1/13/08 Eagle Tribune -"Caught With Their Pants Down"
Caught with their pants down: Haverhill man leads trouserless on T
By Crystal Bozek
Staff writer
Eagle-Tribune
BOSTON - Adam Sablich pulled off some small-time pranks in college, but when he pulled off his pants yesterday, he took it to a whole new level.
The 25-year-old from Haverhill got close to 200 people to shed their pants on the Boston subway yesterday, to the gasps and laughs of passengers who weren't in on the joke.
Even his mother dropped her trousers.
"People will be talking about this one for a while," Sablich said, while fixing his red, striped boxers on the subway platform. "We're just doing it for fun. That's all it is. It gives people a hilarious story to tell when they get home."
The event was called the No Pants 2K8.
It was not pantsless for peace, or no pants for world hunger, but simply pantsless for the sake of being pantsless.
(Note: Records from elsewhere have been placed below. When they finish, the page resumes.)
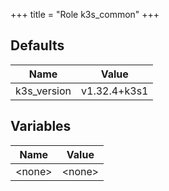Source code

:+++
title = "Role k3s_common"
+++

## Defaults

| Name    | Value |
| ------- | ----- |
|k3s_version|v1.32.4+k3s1|

## Variables

| Name    | Value |
| ------- | ----- |
| &lt;none&gt; | &lt;none&gt; |
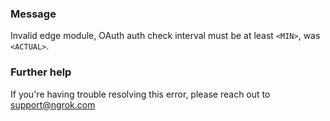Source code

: 
### Message
Invalid edge module, OAuth auth check interval must be at least <code>&lt;MIN&gt;</code>, was <code>&lt;ACTUAL&gt;</code>.

### Further help
If you're having trouble resolving this error, please reach out to [support@ngrok.com](mailto:support@ngrok.com?subject=Help%20with%20ERR_NGROK_7035)

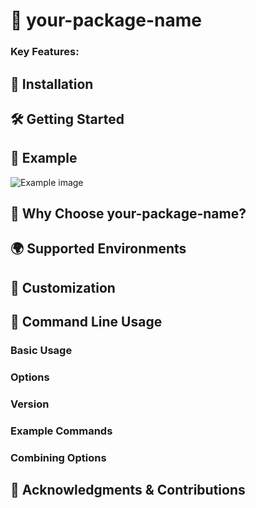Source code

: # 🌟 your-package-name

### Key Features:

## 🚀 Installation

## 🛠 Getting Started

## 📸 Example

![Example image](path.png)

## 🌟 Why Choose your-package-name?


## 🌍 Supported Environments


## 🎨 Customization

## 🔧 Command Line Usage

### Basic Usage

### Options

### Version

### Example Commands

### Combining Options

## 🔧 Acknowledgments & Contributions

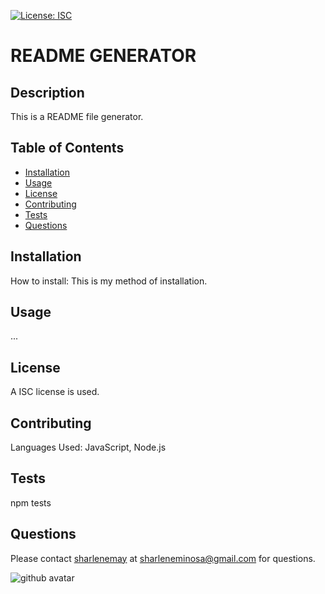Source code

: 
  
  [![License: ISC](https://img.shields.io/badge/License-ISC-blue.svg)](https://opensource.org/licenses/ISC)
  # README GENERATOR
  
  ## Description
  
  This is a README file generator.
  
  ## Table of Contents
  * [Installation](#installation)
  * [Usage](#usage)
  * [License](#license)
  * [Contributing](#contributing)
  * [Tests](#tests)
  * [Questions](#questions)
  
  ## Installation
  
  How to install: This is my method of installation.
  
  ## Usage
  
  ...
  
  ## License
  
  A ISC license is used.
  
  ## Contributing
  
  Languages Used: JavaScript, Node.js
  
  ## Tests
  
  npm tests
  
  ## Questions
  
  Please contact [sharlenemay](https://github.com/sharlenemay) at sharleneminosa@gmail.com for questions. 

  ![github avatar](https://avatars3.githubusercontent.com/u/60161834?v=4)
  
  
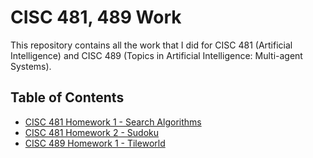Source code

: # CISC 481, 489 Work

This repository contains all the work that I did for CISC 481 (Artificial 
Intelligence) and CISC 489 (Topics in Artificial Intelligence: Multi-agent 
Systems).

## Table of Contents

 - [CISC 481 Homework 1 - Search Algorithms](481_hw1/README.md)
 - [CISC 481 Homework 2 - Sudoku](481_hw2/README.md)
 - [CISC 489 Homework 1 - Tileworld](489_hw1/README.md)
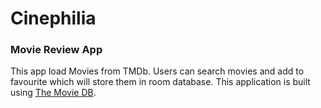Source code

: # Cinephilia

<h3>Movie Review App</h3>

This app load Movies from TMDb. Users can search movies and add to favourite which will store them in room database.
This application is built using [The Movie DB](https://developers.themoviedb.org/3).
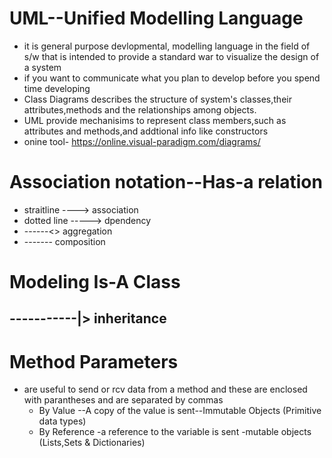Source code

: # UML--Unified Modelling Language
 - it is general purpose devlopmental, modelling language in the field of s/w that is intended to provide a standard war to visualize the design of a system
 - if you want to communicate what you plan to develop before you spend time developing
 - Class Diagrams describes the structure of system's classes,their attributes,methods and the relationships among objects.
 - UML provide mechanisims to represent class members,such as attributes and methods,and addtional info like constructors
 - onine tool- https://online.visual-paradigm.com/diagrams/

# Association notation--Has-a  relation
-  straitline ----> association
- dotted line -----> dpendency
- ------<> aggregation
- -------<o> composition
# Modeling Is-A Class
  -----------|> inheritance
  -----------

# Method Parameters
- are useful to send or rcv data from a method and these are enclosed with parantheses and are separated by commas
  - By Value --A copy of the value is sent--Immutable Objects (Primitive data types)
  - By Reference -a reference to the variable is sent -mutable objects (Lists,Sets & Dictionaries)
Sablich, known as Agent Adam yesterday, instructed his bare-legged followers - mostly college students and some middle-aged rebels - to tell T riders they didn't feel like wearing their bottoms that day, if asked. Pantsless T riders were not supposed to talk to each other either.
"I forgot mine. I don't know about those guys," Sablich informed one T rider who asked him why he was protesting pants.
Marie Lavoie, 63, of Boston couldn't keep her eyes off the skivvies, especially when she spotted a man's purple thong.
"I'm really not surprised by much anymore. I've seen guys with paper bags over their heads and playing cardboard guitars (on the T)," she said. "But I've never seen the underwear."
It's a spin-off of an event that's been happening in New York City for the past seven years, organized by Improv Everywhere, a guerrilla group that is famous for staging a fake U2 concert. Similar events were held in New York City, Washington, D.C., and even Australia yesterday.
"I thought why not bring this to Boston?" Sablich said. "I had no idea we'd get so many people."
Besides his new role as grand-scale prankster, Sablich works as an IT director at a school in Haverhill and designs Web sites. He is a Haverhill High School graduate.
His whole family joined him in yesterday's demonstration.
His mother, Marie, got a kick out of the people staring at her outfit: a dress shirt, sash, winter coat, pink and black striped socks and black boxer shorts. His father, Randy, rode along but kept his pants on.
"I think it's a riot. I missed Woodstock, so I couldn't pass this up," Marie Sablich said. "It's a beautiful day, and we're not doing anything wrong."
The responses from riders were mixed.
"One guy said, 'We don't need to see you in your underwear," said Jimmy Reynolds, 21, of Tewksbury, who wore black boxer-briefs.
Dan Franks, 18, of Boston said one lady took her pants off after observing everyone else for a few stops.
"She said she felt out of place," said Franks, who wore boxers with shamrocks. "We converted her."
MBTA police Lt. Sal Venturelli said there were no arrests or injuries, not even any complaints.
"There were the strange looks and the questions," Venturelli said.
Sablich hopes to make this an annual event.
"I advised my officers there would not be a debriefing after this," Venturelli joked. "Geesh. What a way to meet people."